The Catholic Primary School Managers' Association (CPSMA) says it has received legal opinion that confirms schools with enrolment policies that favour Catholics are not breaking the law.
The group was responding to a position paper from the Equality Authority challenging the view that an exemption in the Equal Status Act allows restrictive enrolment policies where such policies are - according to section 7 (3) of the Act - "essential to maintain the ethos of the school".
The Equality Authority stated: "Given that the vast majority of national primary schools in the State are denominational and continue to allow students of other denominations to attend, there would be difficulty in proving that it is essential to maintain the ethos of a particular religion to require every student to be of that denomination."
According to the CPSMA, however, a school does not have to prove that its policy is essential to maintain the ethos of the school. It maintains that it is "only in cases where the school refuses to admit a person who is not of that denomination the school must prove that this is essential to maintain the ethos".
A further suggestion by the Equality Authority that article 13 of the European "race" directive, forbidding direct or indirect discrimination, might further limit the restrictions set out in enrolment policies was also rejected.
The CPSMA stated: "The principle of denominational education, which has long been not only accepted but chosen by thousands of parents over the years, both in Ireland and abroad, would be deemed to comprise a 'legitimate aim' within the means of the race directive."

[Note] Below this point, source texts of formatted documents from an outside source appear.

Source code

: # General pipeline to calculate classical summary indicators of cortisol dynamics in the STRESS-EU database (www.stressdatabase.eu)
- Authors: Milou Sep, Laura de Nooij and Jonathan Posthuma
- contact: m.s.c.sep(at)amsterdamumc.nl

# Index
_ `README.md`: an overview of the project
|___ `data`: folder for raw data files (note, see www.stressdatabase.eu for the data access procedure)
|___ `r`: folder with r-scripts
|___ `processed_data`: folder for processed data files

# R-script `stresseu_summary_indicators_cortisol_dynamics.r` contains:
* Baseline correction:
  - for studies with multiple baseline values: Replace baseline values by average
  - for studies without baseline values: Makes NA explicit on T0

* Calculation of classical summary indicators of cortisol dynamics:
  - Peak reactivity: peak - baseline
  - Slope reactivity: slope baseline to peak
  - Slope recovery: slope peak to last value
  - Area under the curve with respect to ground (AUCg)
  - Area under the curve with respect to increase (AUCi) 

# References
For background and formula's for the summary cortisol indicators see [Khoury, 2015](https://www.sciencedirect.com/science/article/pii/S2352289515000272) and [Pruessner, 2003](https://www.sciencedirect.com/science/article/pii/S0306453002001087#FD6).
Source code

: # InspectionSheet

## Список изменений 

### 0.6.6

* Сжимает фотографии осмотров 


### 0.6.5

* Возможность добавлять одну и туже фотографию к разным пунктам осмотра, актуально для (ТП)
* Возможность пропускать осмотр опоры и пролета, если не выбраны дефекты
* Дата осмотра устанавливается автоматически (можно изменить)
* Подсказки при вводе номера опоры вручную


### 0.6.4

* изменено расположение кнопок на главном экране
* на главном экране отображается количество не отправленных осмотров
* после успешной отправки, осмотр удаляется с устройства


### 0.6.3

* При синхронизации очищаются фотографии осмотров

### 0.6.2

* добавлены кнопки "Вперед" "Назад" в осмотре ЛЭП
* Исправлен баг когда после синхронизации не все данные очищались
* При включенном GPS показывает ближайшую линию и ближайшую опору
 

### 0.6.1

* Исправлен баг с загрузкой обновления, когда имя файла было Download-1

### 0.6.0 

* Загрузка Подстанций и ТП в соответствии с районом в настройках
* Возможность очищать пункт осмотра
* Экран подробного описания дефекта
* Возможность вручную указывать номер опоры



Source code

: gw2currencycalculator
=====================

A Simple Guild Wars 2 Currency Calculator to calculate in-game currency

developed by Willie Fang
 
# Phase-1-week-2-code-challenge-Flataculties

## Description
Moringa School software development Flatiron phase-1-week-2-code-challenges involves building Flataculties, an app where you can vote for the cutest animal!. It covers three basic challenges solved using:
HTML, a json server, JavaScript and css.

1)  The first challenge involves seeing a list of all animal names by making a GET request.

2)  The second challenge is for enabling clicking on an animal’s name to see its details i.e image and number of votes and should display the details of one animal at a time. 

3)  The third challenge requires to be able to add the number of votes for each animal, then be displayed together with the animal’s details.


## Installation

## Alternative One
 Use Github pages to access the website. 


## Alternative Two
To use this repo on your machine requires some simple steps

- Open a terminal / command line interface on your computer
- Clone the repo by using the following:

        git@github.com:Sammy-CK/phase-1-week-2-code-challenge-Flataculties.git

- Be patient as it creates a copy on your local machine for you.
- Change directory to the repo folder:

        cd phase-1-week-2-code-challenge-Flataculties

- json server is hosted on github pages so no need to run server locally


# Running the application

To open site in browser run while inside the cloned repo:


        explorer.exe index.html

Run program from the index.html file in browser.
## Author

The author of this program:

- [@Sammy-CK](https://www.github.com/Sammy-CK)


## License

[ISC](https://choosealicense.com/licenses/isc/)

The CPSMA insisted: "No child has been excluded from schools on the grounds that such an exclusion was necessary to maintain the school's ethos." The problem, it maintained, was due to overcrowding.
"The serious shortage of school places that has arisen in a small number of areas is not as a result of the CPSMA admission policies."
Equality Authority chief executive Niall Crowley agreed that overcrowding was a huge problem. Indeed, according to Mr Crowley, the Equality Authority's paper on enrolment policies was published in the context of school overcrowding.